Besides the one above, I drive away from this scene every morning, trying not to think this nasty thought: that women don’t give a crap about each other, about all the other parents in that line up, they will stop in the middle of the road to do their parenting, to deal with their own family and their own problems while every other parent waits for their turn. Also this – do these parents not have jobs? Are they happy to spend several minutes doing something that should take seconds because they have no-where to be? Which, of course, if that is the case for any of them, I repeat: they are not giving a crap about those of us who do have places to be.

Maybe it’s hard to back those great SUV’s up, maybe that’s why some don’t take a parking stall – but I’m sorry. In my grumpy morning commute road rage state of mind at the time, that’s all part of the ‘mother’s privilege’ too: the bloody SUV. Soccer moms and their SUVs are operating out of the same sort of attitude. They want the giant car, gets them up off the road where they can see more of what’s happening on the road, it’s for their families’ safety – and it kills visibility for those of us still driving little cars, those of us trying to create less greenhouse gas. Plus of course, the extra pollution. We, in our little cars can see less than ever, can’t see past these giant cars at all, so every time someone buys an SUV it’s an attack on the safety of those that don’t. “My family is above the traffic now, we’re safe” – and forget the rest of you, is the attitude, albeit tacit.

That is the dark side of a parent’s – a mother’s – single-minded concern for her family: the trade-off of everyone else’s comfort and safety for it. Parenting is unconscious and generally antithetical to civilization. Family concerns need to be balanced against what is good for everyone. It doesn’t have to be ‘us against the world;’ we’re making it like that. Let’s work together, help our families, help our kids, and help the world. That principle applies in many ways.

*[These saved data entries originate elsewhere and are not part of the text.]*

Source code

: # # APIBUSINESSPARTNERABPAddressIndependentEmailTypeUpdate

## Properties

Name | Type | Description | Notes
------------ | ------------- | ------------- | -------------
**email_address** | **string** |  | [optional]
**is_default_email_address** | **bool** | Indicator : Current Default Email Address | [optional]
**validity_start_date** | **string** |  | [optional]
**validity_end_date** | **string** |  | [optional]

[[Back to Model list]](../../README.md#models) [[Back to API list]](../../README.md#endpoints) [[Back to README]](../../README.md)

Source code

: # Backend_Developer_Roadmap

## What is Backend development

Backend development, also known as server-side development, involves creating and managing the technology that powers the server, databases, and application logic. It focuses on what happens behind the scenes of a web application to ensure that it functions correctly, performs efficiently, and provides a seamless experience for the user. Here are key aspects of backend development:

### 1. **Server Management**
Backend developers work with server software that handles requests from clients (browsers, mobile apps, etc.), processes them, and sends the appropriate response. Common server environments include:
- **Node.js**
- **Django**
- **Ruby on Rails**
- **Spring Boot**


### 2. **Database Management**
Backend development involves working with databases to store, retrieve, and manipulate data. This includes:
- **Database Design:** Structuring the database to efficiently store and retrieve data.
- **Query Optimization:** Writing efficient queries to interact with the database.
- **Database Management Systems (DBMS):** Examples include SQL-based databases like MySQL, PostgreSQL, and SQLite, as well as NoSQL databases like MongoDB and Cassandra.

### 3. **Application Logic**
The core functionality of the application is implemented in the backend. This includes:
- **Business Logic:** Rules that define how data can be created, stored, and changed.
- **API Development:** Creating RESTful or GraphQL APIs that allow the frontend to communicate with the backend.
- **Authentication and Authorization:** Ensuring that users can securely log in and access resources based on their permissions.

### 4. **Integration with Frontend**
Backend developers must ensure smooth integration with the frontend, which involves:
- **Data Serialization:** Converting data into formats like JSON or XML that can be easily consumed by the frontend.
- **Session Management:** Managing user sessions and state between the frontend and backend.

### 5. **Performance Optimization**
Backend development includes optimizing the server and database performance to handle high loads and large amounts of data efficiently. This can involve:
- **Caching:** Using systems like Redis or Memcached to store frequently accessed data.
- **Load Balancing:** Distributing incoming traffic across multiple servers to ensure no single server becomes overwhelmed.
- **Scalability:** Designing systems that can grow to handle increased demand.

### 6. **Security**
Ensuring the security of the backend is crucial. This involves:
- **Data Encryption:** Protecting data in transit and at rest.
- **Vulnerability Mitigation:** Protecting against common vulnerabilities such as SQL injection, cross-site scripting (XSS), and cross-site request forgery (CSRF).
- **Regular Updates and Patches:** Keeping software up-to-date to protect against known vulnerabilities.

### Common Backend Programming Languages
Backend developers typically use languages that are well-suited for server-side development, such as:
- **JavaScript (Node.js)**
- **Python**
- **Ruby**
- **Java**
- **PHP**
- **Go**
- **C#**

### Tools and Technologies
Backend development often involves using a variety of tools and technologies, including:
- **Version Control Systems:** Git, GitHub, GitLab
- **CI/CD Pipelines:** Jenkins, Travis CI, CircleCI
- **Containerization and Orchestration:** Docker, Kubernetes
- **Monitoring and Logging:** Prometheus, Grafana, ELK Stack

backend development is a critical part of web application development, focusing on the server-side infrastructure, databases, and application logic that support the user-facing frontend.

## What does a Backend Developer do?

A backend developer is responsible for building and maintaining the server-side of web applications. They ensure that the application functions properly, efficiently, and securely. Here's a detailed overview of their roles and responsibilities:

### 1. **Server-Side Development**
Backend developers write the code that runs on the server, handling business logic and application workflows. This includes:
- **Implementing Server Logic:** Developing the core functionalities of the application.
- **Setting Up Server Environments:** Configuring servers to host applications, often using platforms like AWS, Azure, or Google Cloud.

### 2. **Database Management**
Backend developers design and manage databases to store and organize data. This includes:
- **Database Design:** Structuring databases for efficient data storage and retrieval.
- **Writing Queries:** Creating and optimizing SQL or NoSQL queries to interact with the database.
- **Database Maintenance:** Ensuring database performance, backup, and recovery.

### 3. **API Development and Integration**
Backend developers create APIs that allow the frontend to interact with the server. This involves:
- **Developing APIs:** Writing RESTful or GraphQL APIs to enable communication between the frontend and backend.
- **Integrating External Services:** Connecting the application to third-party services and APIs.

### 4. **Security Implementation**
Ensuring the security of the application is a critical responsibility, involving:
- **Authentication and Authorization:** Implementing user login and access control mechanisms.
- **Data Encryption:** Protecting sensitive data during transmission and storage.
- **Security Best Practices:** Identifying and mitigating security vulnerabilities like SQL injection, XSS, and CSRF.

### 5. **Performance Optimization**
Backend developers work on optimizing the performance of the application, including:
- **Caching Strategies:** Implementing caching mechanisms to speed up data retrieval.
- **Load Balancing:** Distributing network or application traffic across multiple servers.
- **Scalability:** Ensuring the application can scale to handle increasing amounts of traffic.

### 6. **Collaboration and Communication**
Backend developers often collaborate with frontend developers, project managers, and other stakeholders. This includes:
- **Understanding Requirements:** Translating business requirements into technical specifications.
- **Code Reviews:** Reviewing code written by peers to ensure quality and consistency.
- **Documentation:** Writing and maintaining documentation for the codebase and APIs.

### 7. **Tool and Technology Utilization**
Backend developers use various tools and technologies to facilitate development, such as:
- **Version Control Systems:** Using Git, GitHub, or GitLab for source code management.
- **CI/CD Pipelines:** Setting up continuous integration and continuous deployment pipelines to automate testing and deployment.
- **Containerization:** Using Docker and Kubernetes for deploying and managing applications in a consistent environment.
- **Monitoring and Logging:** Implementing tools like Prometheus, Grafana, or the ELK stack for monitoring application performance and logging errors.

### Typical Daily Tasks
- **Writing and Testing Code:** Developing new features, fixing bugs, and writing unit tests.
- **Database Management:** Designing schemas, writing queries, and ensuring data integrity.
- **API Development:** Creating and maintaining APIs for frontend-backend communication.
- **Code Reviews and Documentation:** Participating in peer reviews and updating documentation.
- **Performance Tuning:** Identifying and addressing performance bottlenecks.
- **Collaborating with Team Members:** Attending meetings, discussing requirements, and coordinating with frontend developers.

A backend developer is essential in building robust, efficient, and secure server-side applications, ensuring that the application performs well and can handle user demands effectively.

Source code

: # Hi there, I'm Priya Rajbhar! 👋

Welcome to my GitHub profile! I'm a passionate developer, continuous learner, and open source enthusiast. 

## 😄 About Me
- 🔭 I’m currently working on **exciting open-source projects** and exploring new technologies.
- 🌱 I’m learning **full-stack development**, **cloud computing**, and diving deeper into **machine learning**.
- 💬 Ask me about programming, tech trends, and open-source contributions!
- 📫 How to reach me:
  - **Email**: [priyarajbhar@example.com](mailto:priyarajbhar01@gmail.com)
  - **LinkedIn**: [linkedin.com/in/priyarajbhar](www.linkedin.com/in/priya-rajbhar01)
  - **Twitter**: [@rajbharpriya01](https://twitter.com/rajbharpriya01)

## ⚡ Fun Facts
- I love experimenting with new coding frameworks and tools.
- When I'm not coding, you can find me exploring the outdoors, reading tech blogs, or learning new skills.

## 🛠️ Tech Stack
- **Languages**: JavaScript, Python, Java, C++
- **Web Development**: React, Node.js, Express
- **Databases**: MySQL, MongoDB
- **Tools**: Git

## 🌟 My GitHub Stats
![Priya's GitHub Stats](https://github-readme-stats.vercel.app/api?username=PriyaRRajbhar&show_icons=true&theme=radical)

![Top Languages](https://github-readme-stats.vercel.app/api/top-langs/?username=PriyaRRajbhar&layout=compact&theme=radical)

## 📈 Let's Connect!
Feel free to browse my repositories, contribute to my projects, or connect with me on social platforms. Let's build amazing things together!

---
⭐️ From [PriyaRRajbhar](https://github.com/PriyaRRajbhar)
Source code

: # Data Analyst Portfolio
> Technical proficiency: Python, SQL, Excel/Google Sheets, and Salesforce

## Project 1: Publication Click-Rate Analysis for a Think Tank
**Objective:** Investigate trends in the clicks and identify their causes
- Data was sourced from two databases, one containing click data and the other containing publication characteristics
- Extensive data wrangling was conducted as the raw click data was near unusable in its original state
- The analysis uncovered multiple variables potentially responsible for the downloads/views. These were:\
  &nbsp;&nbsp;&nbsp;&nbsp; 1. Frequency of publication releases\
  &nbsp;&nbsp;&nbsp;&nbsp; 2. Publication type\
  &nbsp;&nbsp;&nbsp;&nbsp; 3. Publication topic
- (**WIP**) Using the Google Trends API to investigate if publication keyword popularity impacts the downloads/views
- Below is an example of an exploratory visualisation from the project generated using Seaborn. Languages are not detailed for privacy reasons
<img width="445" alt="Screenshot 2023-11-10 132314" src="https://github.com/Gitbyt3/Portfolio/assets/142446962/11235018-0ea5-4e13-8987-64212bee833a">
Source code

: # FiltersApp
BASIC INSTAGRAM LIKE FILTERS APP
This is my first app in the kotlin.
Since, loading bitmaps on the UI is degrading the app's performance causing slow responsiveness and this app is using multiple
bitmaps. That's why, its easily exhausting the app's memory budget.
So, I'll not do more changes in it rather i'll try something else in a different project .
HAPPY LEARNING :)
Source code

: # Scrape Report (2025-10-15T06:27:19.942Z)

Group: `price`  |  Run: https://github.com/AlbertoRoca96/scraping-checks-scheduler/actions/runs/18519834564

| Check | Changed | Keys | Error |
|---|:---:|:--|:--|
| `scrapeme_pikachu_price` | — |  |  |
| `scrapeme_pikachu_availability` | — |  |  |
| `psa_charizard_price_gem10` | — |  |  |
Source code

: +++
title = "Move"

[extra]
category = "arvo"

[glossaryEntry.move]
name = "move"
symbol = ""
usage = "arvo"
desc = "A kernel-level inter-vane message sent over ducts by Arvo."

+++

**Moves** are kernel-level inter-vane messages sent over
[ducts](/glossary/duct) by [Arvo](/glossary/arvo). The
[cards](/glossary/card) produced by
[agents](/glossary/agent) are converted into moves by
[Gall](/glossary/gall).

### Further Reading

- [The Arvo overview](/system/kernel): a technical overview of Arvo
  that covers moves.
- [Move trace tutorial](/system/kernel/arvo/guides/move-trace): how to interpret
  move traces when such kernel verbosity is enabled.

When we keep our kids away from the bad kids, we’re protecting ours, but if we are “good” families, then we’re denying those bad kids some good influences. When we arm ourselves against the bad people who may prey on us, then we’re promoting force and violence as a way to solve our problems – a lesson many people get in trouble for learning too well. When we cheat on or otherwise niggle regarding our taxes we are saving money for our families, but withholding revenue that may help feed, house, or otherwise help other families . . . all these sorts of things that we do to protect ourselves and our kids from the big bad world ultimately work to make that world bigger and badder than it might have been.

“Safety First” is one hundred percent appropriate in the face of threats to our lives. Other than that, all of our safety concerns need to be traded off against social concerns. We should be looking for ways to protect mankind generally, and we should always be trying to make our choices as far toward the socially preferable end of the scale as possible, by default. That means just looking after us ours and ourselves doesn’t cut it, morally. It needs to move from “My family is safe” – and forget the rest of you, to “My family is safe enough” – with apologies and thanks for the rest of you.

Morally speaking, I’m not interested in your faithfulness, or your strict adherence; I’m only interested in the size of your moral circle. If I and my family aren’t in yours, then of course I think you need to shape up.

Jeff

October 10, 2015

All Right you Mothers – Part #1

First of all, women are oppressed second-class citizens, no argument. I’m all about the equality. Having said that . . .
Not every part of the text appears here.